» **Instructions for the task**:
Collect all lines from the records below that include the word "nvidia".

[Data excerpts]
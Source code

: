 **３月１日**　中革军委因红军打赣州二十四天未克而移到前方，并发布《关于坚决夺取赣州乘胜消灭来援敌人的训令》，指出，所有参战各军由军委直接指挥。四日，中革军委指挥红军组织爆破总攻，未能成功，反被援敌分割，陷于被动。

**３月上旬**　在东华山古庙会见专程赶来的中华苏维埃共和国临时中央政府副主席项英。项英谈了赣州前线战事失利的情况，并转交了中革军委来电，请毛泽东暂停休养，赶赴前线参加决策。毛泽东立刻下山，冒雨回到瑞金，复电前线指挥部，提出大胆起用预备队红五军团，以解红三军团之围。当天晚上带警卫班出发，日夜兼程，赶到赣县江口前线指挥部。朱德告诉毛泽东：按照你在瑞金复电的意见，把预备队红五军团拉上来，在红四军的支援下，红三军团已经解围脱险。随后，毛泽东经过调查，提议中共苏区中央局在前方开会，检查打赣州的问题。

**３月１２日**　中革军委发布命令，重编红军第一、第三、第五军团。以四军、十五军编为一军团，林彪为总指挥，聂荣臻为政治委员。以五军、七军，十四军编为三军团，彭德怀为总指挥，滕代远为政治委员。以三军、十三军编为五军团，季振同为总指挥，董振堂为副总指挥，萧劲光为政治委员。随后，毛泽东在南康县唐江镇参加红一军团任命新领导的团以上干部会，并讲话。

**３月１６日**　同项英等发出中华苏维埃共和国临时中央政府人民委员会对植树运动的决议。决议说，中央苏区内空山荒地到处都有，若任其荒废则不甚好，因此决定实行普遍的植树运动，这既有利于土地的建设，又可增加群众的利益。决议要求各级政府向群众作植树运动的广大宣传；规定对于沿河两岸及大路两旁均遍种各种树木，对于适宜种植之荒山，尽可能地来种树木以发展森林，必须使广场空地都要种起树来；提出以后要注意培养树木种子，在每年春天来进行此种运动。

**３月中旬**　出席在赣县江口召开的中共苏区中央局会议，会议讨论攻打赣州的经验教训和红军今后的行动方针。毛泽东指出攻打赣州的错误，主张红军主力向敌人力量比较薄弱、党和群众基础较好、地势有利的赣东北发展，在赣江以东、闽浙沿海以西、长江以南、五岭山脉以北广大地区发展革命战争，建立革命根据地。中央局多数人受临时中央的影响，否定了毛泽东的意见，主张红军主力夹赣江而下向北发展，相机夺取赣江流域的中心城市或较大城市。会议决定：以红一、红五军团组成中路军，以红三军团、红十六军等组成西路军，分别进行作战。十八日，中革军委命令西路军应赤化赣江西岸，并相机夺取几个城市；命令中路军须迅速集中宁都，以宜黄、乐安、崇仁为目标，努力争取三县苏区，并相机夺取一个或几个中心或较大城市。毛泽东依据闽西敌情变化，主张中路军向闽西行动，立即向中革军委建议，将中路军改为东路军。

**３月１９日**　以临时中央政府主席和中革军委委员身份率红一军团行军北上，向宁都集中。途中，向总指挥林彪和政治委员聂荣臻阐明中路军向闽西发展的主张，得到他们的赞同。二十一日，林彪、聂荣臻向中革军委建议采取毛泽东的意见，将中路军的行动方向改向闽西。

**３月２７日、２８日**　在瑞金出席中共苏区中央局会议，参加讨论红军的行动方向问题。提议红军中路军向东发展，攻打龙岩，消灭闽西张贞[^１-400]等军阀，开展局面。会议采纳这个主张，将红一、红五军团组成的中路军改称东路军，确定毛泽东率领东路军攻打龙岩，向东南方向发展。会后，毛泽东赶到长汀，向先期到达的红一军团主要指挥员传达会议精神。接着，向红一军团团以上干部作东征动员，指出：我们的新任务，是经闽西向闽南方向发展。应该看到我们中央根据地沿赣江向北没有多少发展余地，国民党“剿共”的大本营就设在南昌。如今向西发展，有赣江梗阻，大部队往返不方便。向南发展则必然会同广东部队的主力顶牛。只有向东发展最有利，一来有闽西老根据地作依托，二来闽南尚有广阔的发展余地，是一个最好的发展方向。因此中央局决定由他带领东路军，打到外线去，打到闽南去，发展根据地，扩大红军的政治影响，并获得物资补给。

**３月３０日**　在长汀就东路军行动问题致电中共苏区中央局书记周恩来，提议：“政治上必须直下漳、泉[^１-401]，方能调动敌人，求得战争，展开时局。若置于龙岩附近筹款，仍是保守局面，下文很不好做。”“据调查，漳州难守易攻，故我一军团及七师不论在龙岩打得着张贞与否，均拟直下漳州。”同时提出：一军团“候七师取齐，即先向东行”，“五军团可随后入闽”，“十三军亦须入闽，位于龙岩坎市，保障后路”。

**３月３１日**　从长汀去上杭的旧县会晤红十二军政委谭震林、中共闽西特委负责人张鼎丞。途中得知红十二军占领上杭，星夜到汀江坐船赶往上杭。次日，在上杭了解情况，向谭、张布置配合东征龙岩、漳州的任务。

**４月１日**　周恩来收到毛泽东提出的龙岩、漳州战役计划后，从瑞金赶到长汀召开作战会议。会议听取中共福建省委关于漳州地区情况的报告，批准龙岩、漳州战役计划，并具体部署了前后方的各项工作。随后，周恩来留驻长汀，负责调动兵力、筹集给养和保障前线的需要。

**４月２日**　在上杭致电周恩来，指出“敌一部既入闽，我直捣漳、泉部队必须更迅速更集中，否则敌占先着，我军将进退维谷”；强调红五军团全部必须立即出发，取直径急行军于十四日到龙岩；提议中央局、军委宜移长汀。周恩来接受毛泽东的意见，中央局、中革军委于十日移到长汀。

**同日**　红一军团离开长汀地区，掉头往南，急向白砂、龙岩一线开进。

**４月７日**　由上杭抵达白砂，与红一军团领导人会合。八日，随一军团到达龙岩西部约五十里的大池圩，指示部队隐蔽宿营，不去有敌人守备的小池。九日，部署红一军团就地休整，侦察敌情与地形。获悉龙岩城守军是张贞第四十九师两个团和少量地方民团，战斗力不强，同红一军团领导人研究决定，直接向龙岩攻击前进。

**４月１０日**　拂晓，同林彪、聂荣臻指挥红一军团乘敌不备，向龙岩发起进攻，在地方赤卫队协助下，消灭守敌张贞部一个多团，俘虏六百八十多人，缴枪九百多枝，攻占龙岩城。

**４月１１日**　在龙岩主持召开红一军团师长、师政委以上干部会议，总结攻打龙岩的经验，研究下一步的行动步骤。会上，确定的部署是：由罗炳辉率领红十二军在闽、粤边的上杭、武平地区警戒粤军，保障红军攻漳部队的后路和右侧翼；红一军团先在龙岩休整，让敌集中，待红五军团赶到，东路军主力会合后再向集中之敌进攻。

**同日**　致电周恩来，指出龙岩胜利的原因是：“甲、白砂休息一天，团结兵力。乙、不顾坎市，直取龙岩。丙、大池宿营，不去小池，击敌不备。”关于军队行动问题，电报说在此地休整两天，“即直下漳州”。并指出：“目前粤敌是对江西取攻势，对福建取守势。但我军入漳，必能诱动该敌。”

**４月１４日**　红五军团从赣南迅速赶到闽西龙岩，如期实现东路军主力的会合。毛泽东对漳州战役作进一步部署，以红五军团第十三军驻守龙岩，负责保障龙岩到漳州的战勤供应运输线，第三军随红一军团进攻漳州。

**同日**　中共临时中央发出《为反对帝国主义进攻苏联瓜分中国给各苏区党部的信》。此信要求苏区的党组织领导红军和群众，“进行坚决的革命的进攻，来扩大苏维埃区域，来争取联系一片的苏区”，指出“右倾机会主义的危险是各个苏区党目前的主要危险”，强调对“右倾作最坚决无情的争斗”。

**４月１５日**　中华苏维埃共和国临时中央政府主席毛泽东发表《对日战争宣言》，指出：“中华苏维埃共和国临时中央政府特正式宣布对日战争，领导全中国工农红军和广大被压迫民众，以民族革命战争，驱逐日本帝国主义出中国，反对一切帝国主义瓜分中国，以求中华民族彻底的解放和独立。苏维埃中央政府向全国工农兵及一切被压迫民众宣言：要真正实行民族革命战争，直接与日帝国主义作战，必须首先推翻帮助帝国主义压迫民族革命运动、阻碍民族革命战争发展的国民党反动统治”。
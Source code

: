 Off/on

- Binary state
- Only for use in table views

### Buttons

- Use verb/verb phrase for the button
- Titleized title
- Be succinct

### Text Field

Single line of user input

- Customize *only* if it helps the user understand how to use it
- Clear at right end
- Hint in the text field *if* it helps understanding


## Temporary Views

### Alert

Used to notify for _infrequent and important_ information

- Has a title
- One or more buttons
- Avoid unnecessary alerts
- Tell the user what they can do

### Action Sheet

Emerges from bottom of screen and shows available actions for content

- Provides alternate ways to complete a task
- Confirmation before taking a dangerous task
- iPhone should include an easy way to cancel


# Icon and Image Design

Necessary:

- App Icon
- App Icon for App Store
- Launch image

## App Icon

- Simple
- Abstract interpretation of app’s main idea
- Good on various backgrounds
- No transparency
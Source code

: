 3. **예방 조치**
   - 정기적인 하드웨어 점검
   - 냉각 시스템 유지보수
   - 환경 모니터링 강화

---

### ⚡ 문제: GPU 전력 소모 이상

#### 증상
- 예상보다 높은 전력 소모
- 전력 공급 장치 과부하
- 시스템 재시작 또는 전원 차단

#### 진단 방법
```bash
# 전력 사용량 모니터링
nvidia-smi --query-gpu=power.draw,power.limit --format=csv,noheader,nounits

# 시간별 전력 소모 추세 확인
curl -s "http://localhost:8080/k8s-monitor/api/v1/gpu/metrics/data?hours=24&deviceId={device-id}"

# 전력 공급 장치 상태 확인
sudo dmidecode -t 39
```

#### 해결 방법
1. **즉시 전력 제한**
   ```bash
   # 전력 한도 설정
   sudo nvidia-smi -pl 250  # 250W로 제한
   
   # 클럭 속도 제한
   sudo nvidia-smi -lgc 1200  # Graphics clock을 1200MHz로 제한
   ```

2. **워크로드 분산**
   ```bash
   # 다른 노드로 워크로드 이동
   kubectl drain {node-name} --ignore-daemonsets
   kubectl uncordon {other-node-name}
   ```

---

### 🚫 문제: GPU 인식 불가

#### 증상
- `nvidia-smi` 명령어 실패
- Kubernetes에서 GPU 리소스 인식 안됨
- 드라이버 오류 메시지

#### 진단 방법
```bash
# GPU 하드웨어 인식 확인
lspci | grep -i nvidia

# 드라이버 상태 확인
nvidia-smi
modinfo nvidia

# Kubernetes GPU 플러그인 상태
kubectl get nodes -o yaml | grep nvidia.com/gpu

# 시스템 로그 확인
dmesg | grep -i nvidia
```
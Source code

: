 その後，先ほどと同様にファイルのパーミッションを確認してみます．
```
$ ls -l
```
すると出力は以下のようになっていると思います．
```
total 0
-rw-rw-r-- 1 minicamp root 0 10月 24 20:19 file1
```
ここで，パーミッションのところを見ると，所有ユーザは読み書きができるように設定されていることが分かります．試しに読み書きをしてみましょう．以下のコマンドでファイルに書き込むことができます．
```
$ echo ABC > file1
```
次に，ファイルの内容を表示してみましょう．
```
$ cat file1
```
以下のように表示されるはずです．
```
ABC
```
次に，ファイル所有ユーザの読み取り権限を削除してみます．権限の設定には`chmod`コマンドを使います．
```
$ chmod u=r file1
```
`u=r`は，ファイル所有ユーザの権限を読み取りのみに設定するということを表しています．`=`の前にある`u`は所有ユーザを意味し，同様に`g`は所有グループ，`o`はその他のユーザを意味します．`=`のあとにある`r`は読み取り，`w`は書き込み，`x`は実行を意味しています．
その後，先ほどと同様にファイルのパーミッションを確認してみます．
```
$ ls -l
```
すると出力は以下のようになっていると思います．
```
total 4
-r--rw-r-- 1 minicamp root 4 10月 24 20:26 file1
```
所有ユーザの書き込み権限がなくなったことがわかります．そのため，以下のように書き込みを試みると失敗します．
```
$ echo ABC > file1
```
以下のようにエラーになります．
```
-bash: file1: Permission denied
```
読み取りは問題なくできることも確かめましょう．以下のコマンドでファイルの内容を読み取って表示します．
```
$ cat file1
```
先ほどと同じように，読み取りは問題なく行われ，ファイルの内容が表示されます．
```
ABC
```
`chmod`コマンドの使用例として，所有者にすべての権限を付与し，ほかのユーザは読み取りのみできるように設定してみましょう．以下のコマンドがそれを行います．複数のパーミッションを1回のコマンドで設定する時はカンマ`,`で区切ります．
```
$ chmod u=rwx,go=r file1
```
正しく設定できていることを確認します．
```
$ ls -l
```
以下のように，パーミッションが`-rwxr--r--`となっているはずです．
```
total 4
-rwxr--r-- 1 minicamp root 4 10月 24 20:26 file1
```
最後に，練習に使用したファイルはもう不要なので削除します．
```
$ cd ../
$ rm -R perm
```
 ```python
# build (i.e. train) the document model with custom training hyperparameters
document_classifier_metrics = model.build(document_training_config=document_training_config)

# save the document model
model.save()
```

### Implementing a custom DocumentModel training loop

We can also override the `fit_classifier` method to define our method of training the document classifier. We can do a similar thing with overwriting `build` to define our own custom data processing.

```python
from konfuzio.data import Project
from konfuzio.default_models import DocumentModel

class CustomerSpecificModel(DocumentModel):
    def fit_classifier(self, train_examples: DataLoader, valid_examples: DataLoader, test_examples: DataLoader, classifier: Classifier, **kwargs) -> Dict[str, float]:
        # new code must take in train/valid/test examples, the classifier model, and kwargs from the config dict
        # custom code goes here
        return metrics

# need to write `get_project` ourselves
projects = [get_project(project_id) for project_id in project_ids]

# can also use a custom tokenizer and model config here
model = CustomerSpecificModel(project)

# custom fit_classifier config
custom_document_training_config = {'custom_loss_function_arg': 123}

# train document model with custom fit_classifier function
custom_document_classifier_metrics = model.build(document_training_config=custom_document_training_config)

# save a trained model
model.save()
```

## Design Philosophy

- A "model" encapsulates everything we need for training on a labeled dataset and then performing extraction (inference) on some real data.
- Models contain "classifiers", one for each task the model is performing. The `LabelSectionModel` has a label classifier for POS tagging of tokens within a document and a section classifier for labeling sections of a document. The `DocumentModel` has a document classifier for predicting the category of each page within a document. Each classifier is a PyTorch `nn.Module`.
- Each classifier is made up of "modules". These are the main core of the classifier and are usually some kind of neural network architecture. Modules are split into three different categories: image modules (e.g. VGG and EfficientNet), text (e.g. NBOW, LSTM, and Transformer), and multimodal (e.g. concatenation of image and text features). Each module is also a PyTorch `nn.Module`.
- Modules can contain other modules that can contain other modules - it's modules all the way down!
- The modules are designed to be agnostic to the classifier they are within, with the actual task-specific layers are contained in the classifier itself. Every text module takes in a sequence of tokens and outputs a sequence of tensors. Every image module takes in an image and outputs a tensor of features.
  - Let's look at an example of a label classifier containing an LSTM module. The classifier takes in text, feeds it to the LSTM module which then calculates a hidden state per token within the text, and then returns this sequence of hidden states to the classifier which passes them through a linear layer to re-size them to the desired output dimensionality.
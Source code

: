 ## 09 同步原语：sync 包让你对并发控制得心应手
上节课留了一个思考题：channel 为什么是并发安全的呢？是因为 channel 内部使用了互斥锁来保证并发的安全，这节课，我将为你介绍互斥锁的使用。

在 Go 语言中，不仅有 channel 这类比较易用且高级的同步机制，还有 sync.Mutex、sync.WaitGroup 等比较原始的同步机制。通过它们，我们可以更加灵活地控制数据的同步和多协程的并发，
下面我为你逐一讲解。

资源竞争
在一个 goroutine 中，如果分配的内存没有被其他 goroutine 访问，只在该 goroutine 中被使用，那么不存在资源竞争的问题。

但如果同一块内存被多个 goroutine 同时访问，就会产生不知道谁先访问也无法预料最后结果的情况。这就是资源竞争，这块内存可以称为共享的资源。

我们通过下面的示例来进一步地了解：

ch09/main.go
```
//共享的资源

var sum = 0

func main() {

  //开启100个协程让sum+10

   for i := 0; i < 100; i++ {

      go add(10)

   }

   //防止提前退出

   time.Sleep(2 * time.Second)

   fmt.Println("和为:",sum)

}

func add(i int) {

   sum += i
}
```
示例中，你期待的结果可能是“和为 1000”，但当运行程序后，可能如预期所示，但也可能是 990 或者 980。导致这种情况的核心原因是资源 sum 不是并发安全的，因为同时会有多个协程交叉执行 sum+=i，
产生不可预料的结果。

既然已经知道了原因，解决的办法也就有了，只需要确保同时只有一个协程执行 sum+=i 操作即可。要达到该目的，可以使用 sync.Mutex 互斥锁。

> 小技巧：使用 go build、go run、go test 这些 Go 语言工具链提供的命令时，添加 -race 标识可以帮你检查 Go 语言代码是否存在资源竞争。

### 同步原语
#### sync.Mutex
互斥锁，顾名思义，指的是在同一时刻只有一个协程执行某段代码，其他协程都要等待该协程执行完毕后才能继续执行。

» **Result of the task**:
nvidia-smi --query-gpu=power.draw,power.limit --format=csv,noheader,nounits
   sudo nvidia-smi -pl 250  # 250W로 제한
   sudo nvidia-smi -lgc 1200  # Graphics clock을 1200MHz로 제한
- `nvidia-smi` 명령어 실패
lspci | grep -i nvidia
nvidia-smi
modinfo nvidia
kubectl get nodes -o yaml | grep nvidia.com/gpu
dmesg | grep -i nvidia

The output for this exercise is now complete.